C’è però, attorno ai 14 anni, anche un tentativo di suicidio, ora negato strenuamente, ma che ha lasciato tracce nei rapporti dell’epoca. Si cercano eventuali cartelle cliniche negli ospedali della zona. C’è in quel periodo anche la voglia disperata di questa ragazzina di farsi notare, e qui va registrato che Veronica rimane impressionata dalla scomparsa della piccola Denise Pipitone (un fatto di cronaca che nell’autunno 2004 campeggiava sui giornali siciliani) e va dai carabinieri perché sostiene di potere essere utile alle indagini. Sembra che abbia telefonato anche a trasmissioni televisive per dire la sua verità, visto che nessuno se la filava.
«In quel periodo me la ricordo come una ragazza solare e bella», ricorda una compagna di classe all’istituto artistico “Libertini”. «Ma sono fasi in cui si cambia in un momento...».

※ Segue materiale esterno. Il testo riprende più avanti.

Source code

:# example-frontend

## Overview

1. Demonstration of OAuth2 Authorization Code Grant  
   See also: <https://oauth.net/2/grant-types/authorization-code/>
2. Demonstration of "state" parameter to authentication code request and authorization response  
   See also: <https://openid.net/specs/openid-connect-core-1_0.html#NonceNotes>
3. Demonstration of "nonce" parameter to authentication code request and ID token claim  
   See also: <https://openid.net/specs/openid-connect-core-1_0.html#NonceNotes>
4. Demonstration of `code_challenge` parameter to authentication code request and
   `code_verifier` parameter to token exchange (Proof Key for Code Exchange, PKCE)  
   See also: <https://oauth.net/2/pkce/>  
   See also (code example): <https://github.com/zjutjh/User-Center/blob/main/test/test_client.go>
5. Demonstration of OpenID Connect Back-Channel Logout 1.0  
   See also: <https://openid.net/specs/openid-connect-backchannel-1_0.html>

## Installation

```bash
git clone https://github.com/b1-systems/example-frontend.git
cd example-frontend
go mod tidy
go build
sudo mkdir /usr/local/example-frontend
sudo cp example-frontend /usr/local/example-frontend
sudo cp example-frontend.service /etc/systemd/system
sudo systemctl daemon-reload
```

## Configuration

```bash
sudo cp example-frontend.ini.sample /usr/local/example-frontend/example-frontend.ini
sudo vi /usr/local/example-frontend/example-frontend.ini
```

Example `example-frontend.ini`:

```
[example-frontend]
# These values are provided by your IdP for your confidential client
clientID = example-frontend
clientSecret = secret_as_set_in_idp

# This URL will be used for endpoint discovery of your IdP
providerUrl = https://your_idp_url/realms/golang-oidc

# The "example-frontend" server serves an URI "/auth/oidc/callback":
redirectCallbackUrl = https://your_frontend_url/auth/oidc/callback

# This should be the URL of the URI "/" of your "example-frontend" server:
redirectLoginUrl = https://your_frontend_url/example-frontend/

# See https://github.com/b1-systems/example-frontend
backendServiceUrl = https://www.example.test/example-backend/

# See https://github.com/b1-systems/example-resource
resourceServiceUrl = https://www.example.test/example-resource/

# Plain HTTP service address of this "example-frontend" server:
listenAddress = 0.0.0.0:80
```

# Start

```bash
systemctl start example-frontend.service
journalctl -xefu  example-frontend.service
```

Nel 2005, al secondo anno di scuola, la sedicenne Veronica rimane incinta. È la fine di ogni velleità artistica. Abbandona la scuola, s’incrina irrimediabilmente il rapporto con la madre, lascia il paese per trasferirsi a Modica, nel Ragusano. Qui mette su famiglia con il suo Davide, che è di pochi anni più grande di lei e aspira a diventare camionista per raggiungere una certa tranquillità economica.
Di quegli anni a Modica c’è la testimonianza di un’amica angosciata, forse l’unica che le è rimasta e che si espone a suo favore: «Veronica, Davide e i due piccoli – scrive Rosa Sbano, una commerciante di lì, su un blog locale – erano miei clienti affezionati nel periodo che hanno vissuto a Modica. Con Veronica si era instaurato un rapporto confidenziale e quasi amichevole. Non è quella persona che i media stanno descrivendo, ma una ragazza molto semplice e coraggiosa. Ha vissuto qui per anni con Loris, e incinta del secondo figlio, quasi sempre da sola a causa del lavoro di Davide che lo costringe a stare fuori per giorni».
Ecco, questa gran solitudine emerge anche dalle carte dell’indagine di polizia. Gli anni di Modica volano via e si racconta che la famigliola – ora sono in quattro, perché nel 2010 nasce il fratellino di Loris Andrea – a quel punto decida di abbandonare pure questo paese dove Veronica non riesce a legare con nessuno. Ennesimo trasferimento ed eccoli finalmente a Santa Croce Camerina dove c’è il grande clan Stival, cioè il nonno Andrea e la nonna Giuseppina, e i due non sono ancora in rotta, Jessica la sorella di Davide, gli zii, i cugini. Un gruppo «dagli aspri rapporti conflittuali», per usare l’eufemismo di un inquirente. «Beh, non siamo proprio una famiglia da Mulino Bianco», ammetterà subito Antonella Stival, la prozia, una che ha rapporti talmente tesi con il resto della famiglia da esserle proibito di partecipare al lutto e ad eventuali funerali.
Qui a Santa Croce Camerina, Veronica e Davide sembrano tranquilli. Lui però è perennemente in giro per l’Italia al volante del camion. Lei bada ai figli. I tabulati telefonici parlano di continue telefonate tra moglie e marito. Le fotografie che lei aveva messo su Facebook, e che giorni fa ha ritirato, la mostrano una volta bionda, un’altra mora, amorevole con il piccolino, ma mai c’è una foto di Loris Andrea. Spifferi di famiglia parlano ora di un bimbo trattato rudemente dentro le mura di casa. Si sa di quella volta che scappò perché voleva «andare da papà» e lo ritrovarono all’emporio sotto casa. La maestra di arti marziali, Teresa Giandinoto, racconta che la mamma l’aveva iscritto in palestra perché «troppo timido». Il resto sono telecamere, fascette, orari che non collimano, presunte contraddizioni. Ma spetterà alla magistratura tirare le somme.